▸ TASK STATEMENT:
Only the lines from the one containing "l$ and $\bold" through the last line below should be written out, exactly and with both ends kept.

▸ PROVIDED DATA:
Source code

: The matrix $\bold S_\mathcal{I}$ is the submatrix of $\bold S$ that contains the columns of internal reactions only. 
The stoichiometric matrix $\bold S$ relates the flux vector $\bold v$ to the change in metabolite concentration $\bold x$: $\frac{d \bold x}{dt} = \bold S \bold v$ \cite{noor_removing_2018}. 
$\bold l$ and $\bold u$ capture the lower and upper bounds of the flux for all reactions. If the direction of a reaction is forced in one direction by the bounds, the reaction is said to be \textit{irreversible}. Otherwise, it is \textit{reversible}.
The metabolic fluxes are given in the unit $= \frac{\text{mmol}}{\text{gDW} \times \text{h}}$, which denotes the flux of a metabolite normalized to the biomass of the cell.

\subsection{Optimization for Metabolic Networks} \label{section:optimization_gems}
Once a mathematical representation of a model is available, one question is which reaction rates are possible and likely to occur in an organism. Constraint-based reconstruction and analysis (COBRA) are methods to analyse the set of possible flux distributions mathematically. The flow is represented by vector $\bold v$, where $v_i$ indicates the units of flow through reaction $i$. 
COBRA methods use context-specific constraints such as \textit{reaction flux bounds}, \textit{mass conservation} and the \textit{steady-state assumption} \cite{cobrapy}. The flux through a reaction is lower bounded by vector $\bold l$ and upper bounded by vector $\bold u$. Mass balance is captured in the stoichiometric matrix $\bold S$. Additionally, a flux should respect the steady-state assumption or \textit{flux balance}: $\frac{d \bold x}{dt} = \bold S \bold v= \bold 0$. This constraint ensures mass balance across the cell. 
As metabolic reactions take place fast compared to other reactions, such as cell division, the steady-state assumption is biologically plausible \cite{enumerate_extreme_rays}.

▸ RESPONSE TO THIS EXERCISE:
$\bold l$ and $\bold u$ capture the lower and upper bounds of the flux for all reactions. If the direction of a reaction is forced in one direction by the bounds, the reaction is said to be \textit{irreversible}. Otherwise, it is \textit{reversible}.
The metabolic fluxes are given in the unit $= \frac{\text{mmol}}{\text{gDW} \times \text{h}}$, which denotes the flux of a metabolite normalized to the biomass of the cell.

\subsection{Optimization for Metabolic Networks} \label{section:optimization_gems}
Once a mathematical representation of a model is available, one question is which reaction rates are possible and likely to occur in an organism. Constraint-based reconstruction and analysis (COBRA) are methods to analyse the set of possible flux distributions mathematically. The flow is represented by vector $\bold v$, where $v_i$ indicates the units of flow through reaction $i$. 
COBRA methods use context-specific constraints such as \textit{reaction flux bounds}, \textit{mass conservation} and the \textit{steady-state assumption} \cite{cobrapy}. The flux through a reaction is lower bounded by vector $\bold l$ and upper bounded by vector $\bold u$. Mass balance is captured in the stoichiometric matrix $\bold S$. Additionally, a flux should respect the steady-state assumption or \textit{flux balance}: $\frac{d \bold x}{dt} = \bold S \bold v= \bold 0$. This constraint ensures mass balance across the cell. 
As metabolic reactions take place fast compared to other reactions, such as cell division, the steady-state assumption is biologically plausible \cite{enumerate_extreme_rays}.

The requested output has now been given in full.